• [Exercise description]: Reproduce all records below exactly.

• [Information given]:
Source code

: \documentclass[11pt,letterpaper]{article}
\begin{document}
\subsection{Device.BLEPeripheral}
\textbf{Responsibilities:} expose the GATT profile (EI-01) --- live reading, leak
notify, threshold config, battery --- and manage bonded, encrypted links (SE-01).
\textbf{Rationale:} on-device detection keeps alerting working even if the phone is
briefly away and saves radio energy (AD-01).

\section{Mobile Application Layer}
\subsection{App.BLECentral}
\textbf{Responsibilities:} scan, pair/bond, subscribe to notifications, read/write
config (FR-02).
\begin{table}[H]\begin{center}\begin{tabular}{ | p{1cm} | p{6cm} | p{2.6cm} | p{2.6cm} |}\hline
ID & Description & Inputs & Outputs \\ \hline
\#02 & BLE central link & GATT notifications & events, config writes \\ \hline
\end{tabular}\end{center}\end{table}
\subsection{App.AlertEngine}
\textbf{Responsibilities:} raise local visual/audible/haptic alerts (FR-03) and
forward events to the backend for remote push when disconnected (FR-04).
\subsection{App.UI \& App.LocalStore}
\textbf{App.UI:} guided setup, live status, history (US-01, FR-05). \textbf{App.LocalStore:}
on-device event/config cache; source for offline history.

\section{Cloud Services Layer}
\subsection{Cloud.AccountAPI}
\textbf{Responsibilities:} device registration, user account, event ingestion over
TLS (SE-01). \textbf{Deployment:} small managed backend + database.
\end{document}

• [Problem solution]:
Source code

: \documentclass[11pt,letterpaper]{article}
\begin{document}
\subsection{Device.BLEPeripheral}
\textbf{Responsibilities:} expose the GATT profile (EI-01) --- live reading, leak
notify, threshold config, battery --- and manage bonded, encrypted links (SE-01).
\textbf{Rationale:} on-device detection keeps alerting working even if the phone is
briefly away and saves radio energy (AD-01).

\section{Mobile Application Layer}
\subsection{App.BLECentral}
\textbf{Responsibilities:} scan, pair/bond, subscribe to notifications, read/write
config (FR-02).
\begin{table}[H]\begin{center}\begin{tabular}{ | p{1cm} | p{6cm} | p{2.6cm} | p{2.6cm} |}\hline
ID & Description & Inputs & Outputs \\ \hline
\#02 & BLE central link & GATT notifications & events, config writes \\ \hline
\end{tabular}\end{center}\end{table}
\subsection{App.AlertEngine}
\textbf{Responsibilities:} raise local visual/audible/haptic alerts (FR-03) and
forward events to the backend for remote push when disconnected (FR-04).
\subsection{App.UI \& App.LocalStore}
\textbf{App.UI:} guided setup, live status, history (US-01, FR-05). \textbf{App.LocalStore:}
on-device event/config cache; source for offline history.

\section{Cloud Services Layer}
\subsection{Cloud.AccountAPI}
\textbf{Responsibilities:} device registration, user account, event ingestion over
TLS (SE-01). \textbf{Deployment:} small managed backend + database.
\end{document}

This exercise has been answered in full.